Tampoco es que supieramos mucho, solo lo poco que nos había contado. Se encontraba sola, en un pueblo ajeno, sin recursos económicos y necesitaba trabajar. Los surcos de su cara delataban una vida dura a sus espaldas.

Los primeros días más bien triste, realizaba muy bien su labor y poco a poco empezamos a oirla cantar en cocina, hacer chistes y contar alguna que otra batalla.

No tenía teléfono fijo ni tampoco móvil. No hay forma de localizarla.

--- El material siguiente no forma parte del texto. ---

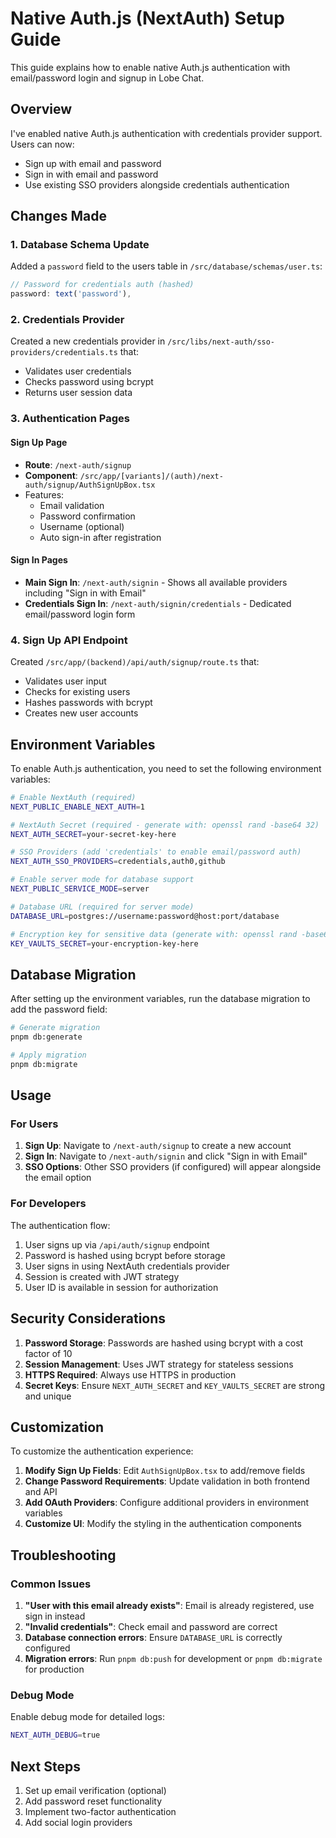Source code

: # Native Auth.js (NextAuth) Setup Guide

This guide explains how to enable native Auth.js authentication with email/password login and signup in Lobe Chat.

## Overview

I've enabled native Auth.js authentication with credentials provider support. Users can now:

- Sign up with email and password
- Sign in with email and password
- Use existing SSO providers alongside credentials authentication

## Changes Made

### 1. Database Schema Update

Added a `password` field to the users table in `/src/database/schemas/user.ts`:

```typescript
// Password for credentials auth (hashed)
password: text('password'),
```

### 2. Credentials Provider

Created a new credentials provider in `/src/libs/next-auth/sso-providers/credentials.ts` that:

- Validates user credentials
- Checks password using bcrypt
- Returns user session data

### 3. Authentication Pages

#### Sign Up Page

- **Route**: `/next-auth/signup`
- **Component**: `/src/app/[variants]/(auth)/next-auth/signup/AuthSignUpBox.tsx`
- Features:
  - Email validation
  - Password confirmation
  - Username (optional)
  - Auto sign-in after registration

#### Sign In Pages

- **Main Sign In**: `/next-auth/signin` - Shows all available providers including "Sign in with Email"
- **Credentials Sign In**: `/next-auth/signin/credentials` - Dedicated email/password login form

### 4. Sign Up API Endpoint

Created `/src/app/(backend)/api/auth/signup/route.ts` that:

- Validates user input
- Checks for existing users
- Hashes passwords with bcrypt
- Creates new user accounts

## Environment Variables

To enable Auth.js authentication, you need to set the following environment variables:

```bash
# Enable NextAuth (required)
NEXT_PUBLIC_ENABLE_NEXT_AUTH=1

# NextAuth Secret (required - generate with: openssl rand -base64 32)
NEXT_AUTH_SECRET=your-secret-key-here

# SSO Providers (add 'credentials' to enable email/password auth)
NEXT_AUTH_SSO_PROVIDERS=credentials,auth0,github

# Enable server mode for database support
NEXT_PUBLIC_SERVICE_MODE=server

# Database URL (required for server mode)
DATABASE_URL=postgres://username:password@host:port/database

# Encryption key for sensitive data (generate with: openssl rand -base64 32)
KEY_VAULTS_SECRET=your-encryption-key-here
```

## Database Migration

After setting up the environment variables, run the database migration to add the password field:

```bash
# Generate migration
pnpm db:generate

# Apply migration
pnpm db:migrate
```

## Usage

### For Users

1. **Sign Up**: Navigate to `/next-auth/signup` to create a new account
2. **Sign In**: Navigate to `/next-auth/signin` and click "Sign in with Email"
3. **SSO Options**: Other SSO providers (if configured) will appear alongside the email option

### For Developers

The authentication flow:

1. User signs up via `/api/auth/signup` endpoint
2. Password is hashed using bcrypt before storage
3. User signs in using NextAuth credentials provider
4. Session is created with JWT strategy
5. User ID is available in session for authorization

## Security Considerations

1. **Password Storage**: Passwords are hashed using bcrypt with a cost factor of 10
2. **Session Management**: Uses JWT strategy for stateless sessions
3. **HTTPS Required**: Always use HTTPS in production
4. **Secret Keys**: Ensure `NEXT_AUTH_SECRET` and `KEY_VAULTS_SECRET` are strong and unique

## Customization

To customize the authentication experience:

1. **Modify Sign Up Fields**: Edit `AuthSignUpBox.tsx` to add/remove fields
2. **Change Password Requirements**: Update validation in both frontend and API
3. **Add OAuth Providers**: Configure additional providers in environment variables
4. **Customize UI**: Modify the styling in the authentication components

## Troubleshooting

### Common Issues

1. **"User with this email already exists"**: Email is already registered, use sign in instead
2. **"Invalid credentials"**: Check email and password are correct
3. **Database connection errors**: Ensure `DATABASE_URL` is correctly configured
4. **Migration errors**: Run `pnpm db:push` for development or `pnpm db:migrate` for production

### Debug Mode

Enable debug mode for detailed logs:

```bash
NEXT_AUTH_DEBUG=true
```

## Next Steps

1. Set up email verification (optional)
2. Add password reset functionality
3. Implement two-factor authentication
4. Add social login providers
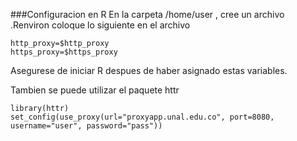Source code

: ###Configuracion en R
En la carpeta /home/user , cree un archivo .Renviron
coloque lo siguiente en el archivo

```
http_proxy=$http_proxy
https_proxy=$https_proxy
```

Asegurese de iniciar R despues de haber asignado estas variables.


Tambien se puede utilizar el paquete httr

```
library(httr)
set_config(use_proxy(url="proxyapp.unal.edu.co", port=8080, username="user", password="pass"))
```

Fui al club de empleo, me facilitaron la dirección que había dado ahi, pero no encontré a nadie y la casa tenía la impresión de llevar tiempo cerrada. Tampoco una vecina fue capaz de darme mayor información.

Le había pagado un día antes. El domingo se fue contenta por tener la tarde libre por todas las horas de más que había echado en Semana Santa. No me ha llamado, no ha dado señales, simplemente se ha esfumado.

Mañana volveré a pasar, buscaré más vecinos, pero sospecho que la dirección que dio era falsa y que nunca sabremos que pasó realmente con ella.